■ **Prompt**: Read through the listing and copy every line that contains the word "uploads".

■ **Supplied material**:
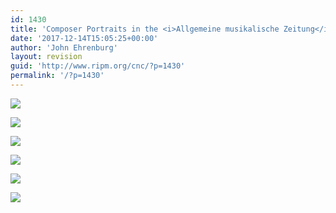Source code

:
 ```yaml
---
id: 1430
title: 'Composer Portraits in the <i>Allgemeine musikalische Zeitung</i>'
date: '2017-12-14T15:05:25+00:00'
author: 'John Ehrenburg'
layout: revision
guid: 'http://www.ripm.org/cnc/?p=1430'
permalink: '/?p=1430'
---
```


![](http://www.ripm.org/cnc/wp-content/uploads/2017/12/1a-Haydn.jpg)

![](http://www.ripm.org/cnc/wp-content/uploads/2017/12/1-Salieri.jpg)

![](http://www.ripm.org/cnc/wp-content/uploads/2017/12/1-Beethoven.jpg)

![](http://www.ripm.org/cnc/wp-content/uploads/2017/12/1-Paganini.jpg)

![](http://www.ripm.org/cnc/wp-content/uploads/2017/12/1a-v-Weber.jpg)

![](http://www.ripm.org/cnc/wp-content/uploads/2017/12/1-Berlioz.jpg)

■ **The completed task**:
![](http://www.ripm.org/cnc/wp-content/uploads/2017/12/1a-Haydn.jpg)
![](http://www.ripm.org/cnc/wp-content/uploads/2017/12/1-Salieri.jpg)
![](http://www.ripm.org/cnc/wp-content/uploads/2017/12/1-Beethoven.jpg)
![](http://www.ripm.org/cnc/wp-content/uploads/2017/12/1-Paganini.jpg)
![](http://www.ripm.org/cnc/wp-content/uploads/2017/12/1a-v-Weber.jpg)
![](http://www.ripm.org/cnc/wp-content/uploads/2017/12/1-Berlioz.jpg)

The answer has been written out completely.